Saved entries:
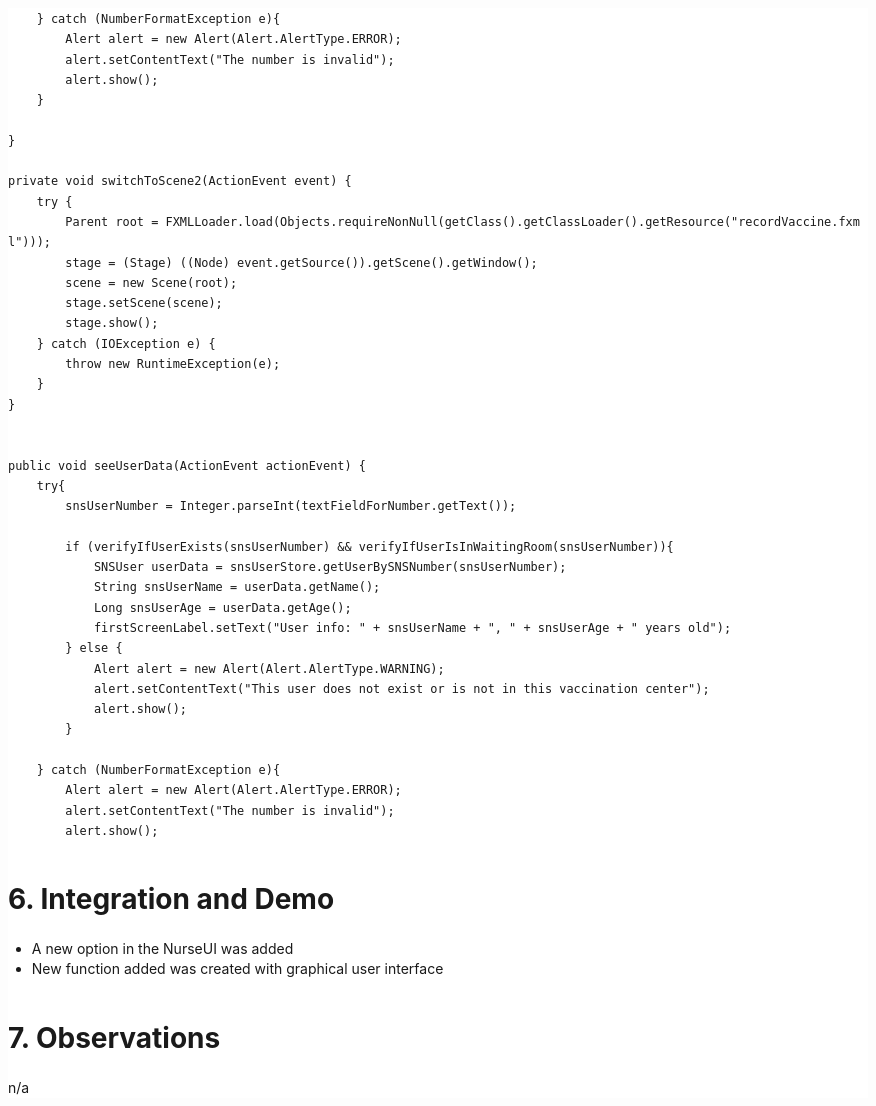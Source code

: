         } catch (NumberFormatException e){
            Alert alert = new Alert(Alert.AlertType.ERROR);
            alert.setContentText("The number is invalid");
            alert.show();
        }

    }

    private void switchToScene2(ActionEvent event) {
        try {
            Parent root = FXMLLoader.load(Objects.requireNonNull(getClass().getClassLoader().getResource("recordVaccine.fxml")));
            stage = (Stage) ((Node) event.getSource()).getScene().getWindow();
            scene = new Scene(root);
            stage.setScene(scene);
            stage.show();
        } catch (IOException e) {
            throw new RuntimeException(e);
        }
    }


    public void seeUserData(ActionEvent actionEvent) {
        try{
            snsUserNumber = Integer.parseInt(textFieldForNumber.getText());

            if (verifyIfUserExists(snsUserNumber) && verifyIfUserIsInWaitingRoom(snsUserNumber)){
                SNSUser userData = snsUserStore.getUserBySNSNumber(snsUserNumber);
                String snsUserName = userData.getName();
                Long snsUserAge = userData.getAge();
                firstScreenLabel.setText("User info: " + snsUserName + ", " + snsUserAge + " years old");
            } else {
                Alert alert = new Alert(Alert.AlertType.WARNING);
                alert.setContentText("This user does not exist or is not in this vaccination center");
                alert.show();
            }

        } catch (NumberFormatException e){
            Alert alert = new Alert(Alert.AlertType.ERROR);
            alert.setContentText("The number is invalid");
            alert.show();

# 6. Integration and Demo 

* A new option in the NurseUI was added
* New function added was created with graphical user interface

# 7. Observations

n/a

● **WHAT IS BEING ASKED**
Out of the preceding entries, pull every line containing the string "stage".

● **RESPONSE FOR THIS EXERCISE**
            stage = (Stage) ((Node) event.getSource()).getScene().getWindow();
            stage.setScene(scene);
            stage.show();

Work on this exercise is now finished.